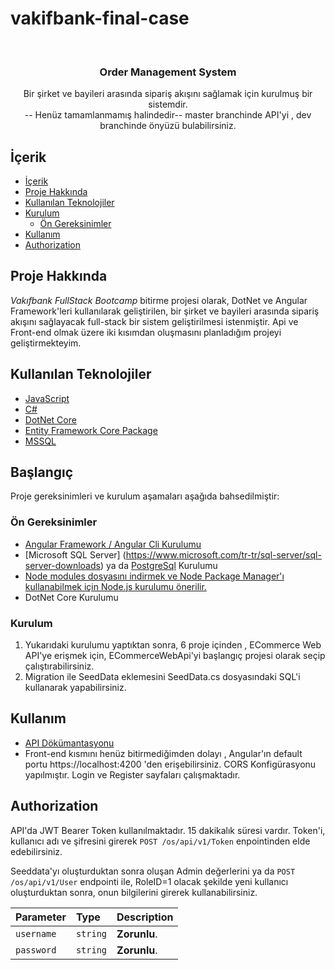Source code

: # vakifbank-final-case
<br/>
  <h3 align="center">Order Management System </h3>

  <p align="center">
    Bir şirket ve bayileri arasında sipariş akışını sağlamak için kurulmuş bir sistemdir.
    <br/>
    -- Henüz tamamlanmamış halindedir--
    master branchinde API'yi , dev branchinde önyüzü bulabilirsiniz.
    <br/>


## İçerik

- [İçerik](#içerik)
- [Proje Hakkında](#proje-hakkında)
- [Kullanılan Teknolojiler](#kullanılan-teknolojiler)
- [Kurulum](#kurulum)
  - [Ön Gereksinimler](#ön-gereksinimler)
- [Kullanım](#kullanım)
- [Authorization](#authorization)

## Proje Hakkında

_Vakıfbank FullStack Bootcamp_ bitirme projesi olarak, DotNet ve Angular Framework'leri kullanılarak geliştirilen, bir şirket ve bayileri arasında sipariş akışını sağlayacak full-stack bir sistem geliştirilmesi istenmiştir. Api ve Front-end olmak üzere iki kısımdan oluşmasını planladığım projeyi geliştirmekteyim.

## Kullanılan Teknolojiler

- [JavaScript](https://www.javascript.com/)
- [C#](https://vuejs.org/)
- [DotNet Core](https://dotnet.microsoft.com/en-us/download)
- [Entity Framework Core Package](https://www.nuget.org/packages/Microsoft.EntityFrameworkCore)
- [MSSQL](https://www.microsoft.com/tr-tr/sql-server/sql-server-downloads)
  

## Başlangıç

Proje gereksinimleri ve kurulum aşamaları aşağıda bahsedilmiştir:

### Ön Gereksinimler

- [Angular Framework / Angular Cli Kurulumu](https://angular.io/cli)
- [Microsoft SQL Server] (https://www.microsoft.com/tr-tr/sql-server/sql-server-downloads)  ya da [PostgreSql](https://www.postgresql.org/) Kurulumu
- [Node modules dosyasını indirmek ve Node Package Manager'ı kullanabilmek için Node.js kurulumu önerilir.](https://nodejs.org/en)
- DotNet Core Kurulumu
  
### Kurulum

1. Yukarıdaki kurulumu yaptıktan sonra, 6 proje içinden , ECommerce Web API'ye erişmek için, ECommerceWebApi'yi başlangıç projesi olarak seçip çalıştırabilirsiniz.
2. Migration ile SeedData eklemesini SeedData.cs dosyasındaki SQL'i kullanarak yapabilirsiniz.

## Kullanım

- [API Dökümantasyonu](https://web.postman.co/documentation/29739948-a46506af-2603-43e3-8f03-ceb975a85f80/publish?workspaceId=bd44762a-e772-4de8-8b1b-0cfa41054426#url)
- Front-end kısmını henüz bitirmediğimden dolayı , Angular'ın default portu https://localhost:4200 'den erişebilirsiniz. CORS Konfigürasyonu yapılmıştır.
Login ve Register sayfaları çalışmaktadır. 

## Authorization

API'da JWT Bearer Token kullanılmaktadır. 15 dakikalık süresi vardır.
Token'i, kullanıcı adı ve şifresini girerek `POST /os/api/v1/Token` enpointinden elde edebilirsiniz.

Seeddata'yı oluşturduktan sonra oluşan Admin değerlerini ya da `POST /os/api/v1/User` endpointi ile, RoleID=1 olacak şekilde yeni kullanıcı oluşturduktan sonra, onun bilgilerini girerek kullanabilirsiniz.


| Parameter | Type | Description |
| :--- | :--- | :--- |
| `username` | `string` | **Zorunlu**.|
| `password` | `string` | **Zorunlu**.|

□ □ □

> [What to work on]
A faithful copy of each entry is required, and no picture may be carried into it.

> [Written solution]
Source code

: # vakifbank-final-case
<br/>
  <h3 align="center">Order Management System </h3>

  <p align="center">
    Bir şirket ve bayileri arasında sipariş akışını sağlamak için kurulmuş bir sistemdir.
    <br/>
    -- Henüz tamamlanmamış halindedir--
    master branchinde API'yi , dev branchinde önyüzü bulabilirsiniz.
    <br/>


## İçerik

- [İçerik](#içerik)
- [Proje Hakkında](#proje-hakkında)
- [Kullanılan Teknolojiler](#kullanılan-teknolojiler)
- [Kurulum](#kurulum)
  - [Ön Gereksinimler](#ön-gereksinimler)
- [Kullanım](#kullanım)
- [Authorization](#authorization)

## Proje Hakkında

_Vakıfbank FullStack Bootcamp_ bitirme projesi olarak, DotNet ve Angular Framework'leri kullanılarak geliştirilen, bir şirket ve bayileri arasında sipariş akışını sağlayacak full-stack bir sistem geliştirilmesi istenmiştir. Api ve Front-end olmak üzere iki kısımdan oluşmasını planladığım projeyi geliştirmekteyim.

## Kullanılan Teknolojiler

- [JavaScript](https://www.javascript.com/)
- [C#](https://vuejs.org/)
- [DotNet Core](https://dotnet.microsoft.com/en-us/download)
- [Entity Framework Core Package](https://www.nuget.org/packages/Microsoft.EntityFrameworkCore)
- [MSSQL](https://www.microsoft.com/tr-tr/sql-server/sql-server-downloads)
  

## Başlangıç

Proje gereksinimleri ve kurulum aşamaları aşağıda bahsedilmiştir:

### Ön Gereksinimler

- [Angular Framework / Angular Cli Kurulumu](https://angular.io/cli)
- [Microsoft SQL Server] (https://www.microsoft.com/tr-tr/sql-server/sql-server-downloads)  ya da [PostgreSql](https://www.postgresql.org/) Kurulumu
- [Node modules dosyasını indirmek ve Node Package Manager'ı kullanabilmek için Node.js kurulumu önerilir.](https://nodejs.org/en)
- DotNet Core Kurulumu
  
### Kurulum

1. Yukarıdaki kurulumu yaptıktan sonra, 6 proje içinden , ECommerce Web API'ye erişmek için, ECommerceWebApi'yi başlangıç projesi olarak seçip çalıştırabilirsiniz.
2. Migration ile SeedData eklemesini SeedData.cs dosyasındaki SQL'i kullanarak yapabilirsiniz.

## Kullanım

- [API Dökümantasyonu](https://web.postman.co/documentation/29739948-a46506af-2603-43e3-8f03-ceb975a85f80/publish?workspaceId=bd44762a-e772-4de8-8b1b-0cfa41054426#url)
- Front-end kısmını henüz bitirmediğimden dolayı , Angular'ın default portu https://localhost:4200 'den erişebilirsiniz. CORS Konfigürasyonu yapılmıştır.
Login ve Register sayfaları çalışmaktadır. 

## Authorization

API'da JWT Bearer Token kullanılmaktadır. 15 dakikalık süresi vardır.
Token'i, kullanıcı adı ve şifresini girerek `POST /os/api/v1/Token` enpointinden elde edebilirsiniz.

Seeddata'yı oluşturduktan sonra oluşan Admin değerlerini ya da `POST /os/api/v1/User` endpointi ile, RoleID=1 olacak şekilde yeni kullanıcı oluşturduktan sonra, onun bilgilerini girerek kullanabilirsiniz.


| Parameter | Type | Description |
| :--- | :--- | :--- |
| `username` | `string` | **Zorunlu**.|
| `password` | `string` | **Zorunlu**.|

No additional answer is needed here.